- **Work order**
A line below contains "The observed-frame wavelength", and a later one contains "Therefore for quasars". Repeat both, with every line between them, exactly.

- **The data**
------------------------------------------------

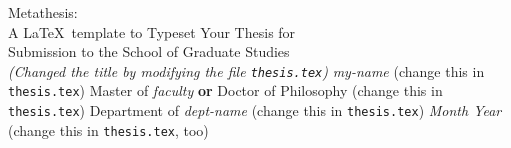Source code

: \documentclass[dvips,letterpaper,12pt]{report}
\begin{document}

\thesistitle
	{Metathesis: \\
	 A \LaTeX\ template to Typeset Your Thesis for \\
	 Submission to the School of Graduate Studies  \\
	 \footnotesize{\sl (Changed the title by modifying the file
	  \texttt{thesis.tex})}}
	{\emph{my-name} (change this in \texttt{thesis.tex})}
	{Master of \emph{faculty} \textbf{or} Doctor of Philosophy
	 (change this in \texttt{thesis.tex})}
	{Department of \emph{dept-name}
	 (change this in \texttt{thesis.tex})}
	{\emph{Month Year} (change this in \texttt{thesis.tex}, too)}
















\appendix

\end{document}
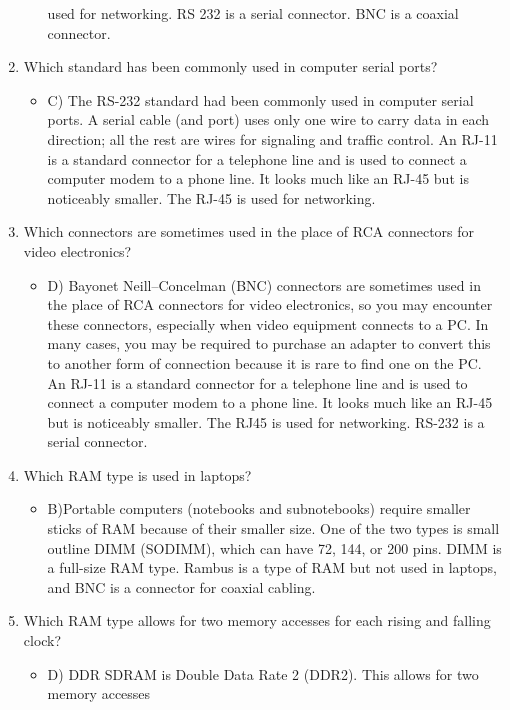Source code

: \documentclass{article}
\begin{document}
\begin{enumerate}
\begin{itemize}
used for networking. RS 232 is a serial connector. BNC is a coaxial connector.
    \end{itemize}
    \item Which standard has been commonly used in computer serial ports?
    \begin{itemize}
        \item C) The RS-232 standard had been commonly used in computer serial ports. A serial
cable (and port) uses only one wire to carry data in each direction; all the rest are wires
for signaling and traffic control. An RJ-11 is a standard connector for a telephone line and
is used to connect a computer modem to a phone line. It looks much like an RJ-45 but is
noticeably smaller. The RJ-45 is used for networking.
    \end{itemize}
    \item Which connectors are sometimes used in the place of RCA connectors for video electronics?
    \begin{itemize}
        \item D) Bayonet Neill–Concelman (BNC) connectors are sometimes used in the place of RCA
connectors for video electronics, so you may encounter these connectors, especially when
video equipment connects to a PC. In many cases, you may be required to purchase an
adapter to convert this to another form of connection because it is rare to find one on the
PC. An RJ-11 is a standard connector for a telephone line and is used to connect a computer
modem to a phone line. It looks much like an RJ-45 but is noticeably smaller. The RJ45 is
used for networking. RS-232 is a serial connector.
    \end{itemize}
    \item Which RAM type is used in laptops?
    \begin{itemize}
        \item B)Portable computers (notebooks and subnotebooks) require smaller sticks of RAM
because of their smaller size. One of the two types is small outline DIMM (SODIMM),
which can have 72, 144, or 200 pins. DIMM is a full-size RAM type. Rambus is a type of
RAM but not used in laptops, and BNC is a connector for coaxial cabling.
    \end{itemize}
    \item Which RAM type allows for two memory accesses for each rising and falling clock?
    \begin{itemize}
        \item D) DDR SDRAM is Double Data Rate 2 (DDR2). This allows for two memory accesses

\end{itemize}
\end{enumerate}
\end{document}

------------------------------------------------

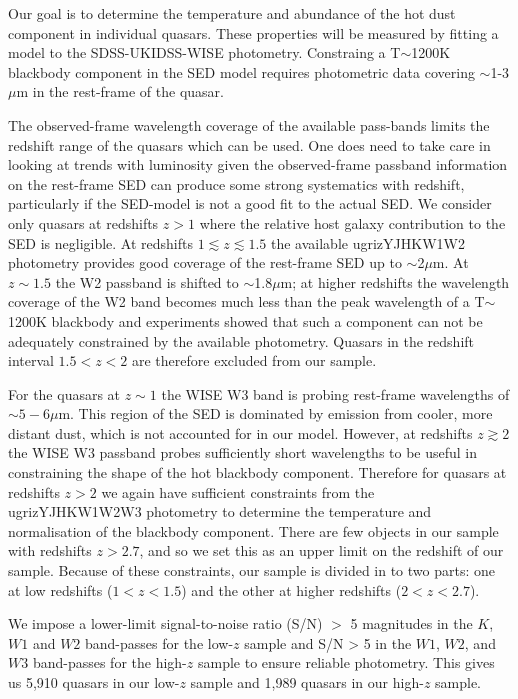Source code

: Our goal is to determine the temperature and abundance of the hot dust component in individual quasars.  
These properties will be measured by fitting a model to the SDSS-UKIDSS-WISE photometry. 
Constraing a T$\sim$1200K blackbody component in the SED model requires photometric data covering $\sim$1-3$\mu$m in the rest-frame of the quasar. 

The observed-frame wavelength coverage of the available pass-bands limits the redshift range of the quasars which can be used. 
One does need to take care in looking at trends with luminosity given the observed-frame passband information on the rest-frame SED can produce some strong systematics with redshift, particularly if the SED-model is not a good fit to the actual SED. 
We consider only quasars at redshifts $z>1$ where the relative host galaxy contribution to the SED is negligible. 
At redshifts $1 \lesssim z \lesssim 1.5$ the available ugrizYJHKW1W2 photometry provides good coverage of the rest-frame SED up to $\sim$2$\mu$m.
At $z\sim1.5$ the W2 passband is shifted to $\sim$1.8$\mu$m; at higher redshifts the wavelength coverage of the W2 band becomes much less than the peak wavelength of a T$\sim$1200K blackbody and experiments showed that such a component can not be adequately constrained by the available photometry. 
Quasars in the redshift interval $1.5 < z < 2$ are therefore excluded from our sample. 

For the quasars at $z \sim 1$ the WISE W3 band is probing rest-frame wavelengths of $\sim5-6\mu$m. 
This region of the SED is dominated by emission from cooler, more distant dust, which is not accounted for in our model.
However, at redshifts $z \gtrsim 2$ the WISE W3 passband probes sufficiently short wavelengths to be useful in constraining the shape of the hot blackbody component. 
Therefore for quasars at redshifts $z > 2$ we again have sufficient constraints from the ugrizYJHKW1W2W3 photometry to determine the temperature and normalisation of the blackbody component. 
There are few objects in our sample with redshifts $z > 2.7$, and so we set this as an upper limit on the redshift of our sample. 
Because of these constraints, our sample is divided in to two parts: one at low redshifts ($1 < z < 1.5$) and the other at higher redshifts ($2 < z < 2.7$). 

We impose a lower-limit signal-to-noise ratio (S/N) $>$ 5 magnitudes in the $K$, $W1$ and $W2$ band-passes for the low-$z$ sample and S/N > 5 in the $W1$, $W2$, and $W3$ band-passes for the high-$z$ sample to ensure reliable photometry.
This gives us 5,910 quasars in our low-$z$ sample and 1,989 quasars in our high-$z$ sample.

------------------------------------------------

- **Output**
The observed-frame wavelength coverage of the available pass-bands limits the redshift range of the quasars which can be used. 
One does need to take care in looking at trends with luminosity given the observed-frame passband information on the rest-frame SED can produce some strong systematics with redshift, particularly if the SED-model is not a good fit to the actual SED. 
We consider only quasars at redshifts $z>1$ where the relative host galaxy contribution to the SED is negligible. 
At redshifts $1 \lesssim z \lesssim 1.5$ the available ugrizYJHKW1W2 photometry provides good coverage of the rest-frame SED up to $\sim$2$\mu$m.
At $z\sim1.5$ the W2 passband is shifted to $\sim$1.8$\mu$m; at higher redshifts the wavelength coverage of the W2 band becomes much less than the peak wavelength of a T$\sim$1200K blackbody and experiments showed that such a component can not be adequately constrained by the available photometry. 
Quasars in the redshift interval $1.5 < z < 2$ are therefore excluded from our sample. 

For the quasars at $z \sim 1$ the WISE W3 band is probing rest-frame wavelengths of $\sim5-6\mu$m. 
This region of the SED is dominated by emission from cooler, more distant dust, which is not accounted for in our model.
However, at redshifts $z \gtrsim 2$ the WISE W3 passband probes sufficiently short wavelengths to be useful in constraining the shape of the hot blackbody component. 
Therefore for quasars at redshifts $z > 2$ we again have sufficient constraints from the ugrizYJHKW1W2W3 photometry to determine the temperature and normalisation of the blackbody component. 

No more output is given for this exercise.